Chief economic advisor: We need to think about capital markets reform 2.0 to meet the needs of a growing economy: CEA
Capital market reforms were initiated by then Finance Minister Manmohan Singh following the liberalization of India’s economy in 1991.
As part of the reforms, the Securities and Exchange Board of India (Sebi), a capital market regulator, was established in 1992 to ensure efficient regulation and development of the market.
He also said the country needed to have rough estimates of investments for a holistic and comprehensive picture, adding that this would be met through a combination of debt and equity.
“We know that in a few months India will be included in the JP Morgan government bond index.
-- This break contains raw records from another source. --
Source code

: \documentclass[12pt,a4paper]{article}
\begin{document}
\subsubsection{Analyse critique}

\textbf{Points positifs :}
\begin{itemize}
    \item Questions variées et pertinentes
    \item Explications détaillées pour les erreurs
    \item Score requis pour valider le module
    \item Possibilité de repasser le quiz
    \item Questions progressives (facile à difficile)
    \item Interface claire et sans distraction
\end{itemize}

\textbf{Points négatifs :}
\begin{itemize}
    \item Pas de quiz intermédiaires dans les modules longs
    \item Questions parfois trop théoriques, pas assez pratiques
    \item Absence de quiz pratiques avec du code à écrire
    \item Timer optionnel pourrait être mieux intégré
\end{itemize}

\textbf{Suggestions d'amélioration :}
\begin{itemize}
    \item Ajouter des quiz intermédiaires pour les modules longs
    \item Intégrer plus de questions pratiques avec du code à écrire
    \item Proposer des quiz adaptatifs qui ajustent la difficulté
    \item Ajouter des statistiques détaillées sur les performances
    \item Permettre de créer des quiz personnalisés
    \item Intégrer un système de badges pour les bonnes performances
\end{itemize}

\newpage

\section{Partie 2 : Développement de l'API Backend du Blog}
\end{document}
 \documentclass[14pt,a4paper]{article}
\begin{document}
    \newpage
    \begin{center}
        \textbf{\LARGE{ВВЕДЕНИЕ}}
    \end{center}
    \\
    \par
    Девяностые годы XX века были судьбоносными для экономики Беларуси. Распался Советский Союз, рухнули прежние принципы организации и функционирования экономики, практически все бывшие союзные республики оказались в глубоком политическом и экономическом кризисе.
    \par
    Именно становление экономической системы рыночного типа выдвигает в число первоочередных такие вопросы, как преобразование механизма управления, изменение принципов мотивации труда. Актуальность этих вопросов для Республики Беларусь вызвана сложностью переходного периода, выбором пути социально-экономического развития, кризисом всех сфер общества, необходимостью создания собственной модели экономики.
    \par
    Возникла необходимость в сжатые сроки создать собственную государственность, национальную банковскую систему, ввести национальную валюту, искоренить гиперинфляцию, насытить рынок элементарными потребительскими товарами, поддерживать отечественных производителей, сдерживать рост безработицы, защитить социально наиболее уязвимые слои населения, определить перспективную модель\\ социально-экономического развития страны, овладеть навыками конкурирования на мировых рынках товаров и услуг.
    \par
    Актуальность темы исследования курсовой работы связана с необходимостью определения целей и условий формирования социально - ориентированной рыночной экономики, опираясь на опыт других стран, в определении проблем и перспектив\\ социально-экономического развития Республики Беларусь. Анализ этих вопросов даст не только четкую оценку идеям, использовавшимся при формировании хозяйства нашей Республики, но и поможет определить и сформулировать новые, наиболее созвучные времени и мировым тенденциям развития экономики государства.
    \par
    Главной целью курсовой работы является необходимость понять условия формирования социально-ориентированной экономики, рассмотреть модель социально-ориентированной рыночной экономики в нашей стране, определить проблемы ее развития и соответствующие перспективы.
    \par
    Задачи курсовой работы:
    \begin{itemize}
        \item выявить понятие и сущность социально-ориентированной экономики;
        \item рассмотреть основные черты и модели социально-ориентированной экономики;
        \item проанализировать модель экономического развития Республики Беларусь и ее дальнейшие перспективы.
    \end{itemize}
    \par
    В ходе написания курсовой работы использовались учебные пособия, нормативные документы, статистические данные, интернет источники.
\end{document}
We have to process it and after that it will also be included in the Bloomberg bond index from January 2025. They will be patient and attract money, and the character “It will also bring about an impatient fund flow,” he said. India’s fully accessible route bonds will be added to JP Morgan’s Sovereign Bond Index Emerging Markets over a 10-month period starting June 28. Government bonds will also be included in Bloomberg’s Local Currency Emerging Markets Index for 10 months starting January 31. Nageswaran said India must be very careful about its dependence on foreign flows.
“Over the next three to five years, we still need to be cautious about our dependence on global funding. But I think there will be opportunities to secure greater external capital in the second part of the journey towards 2047.” said.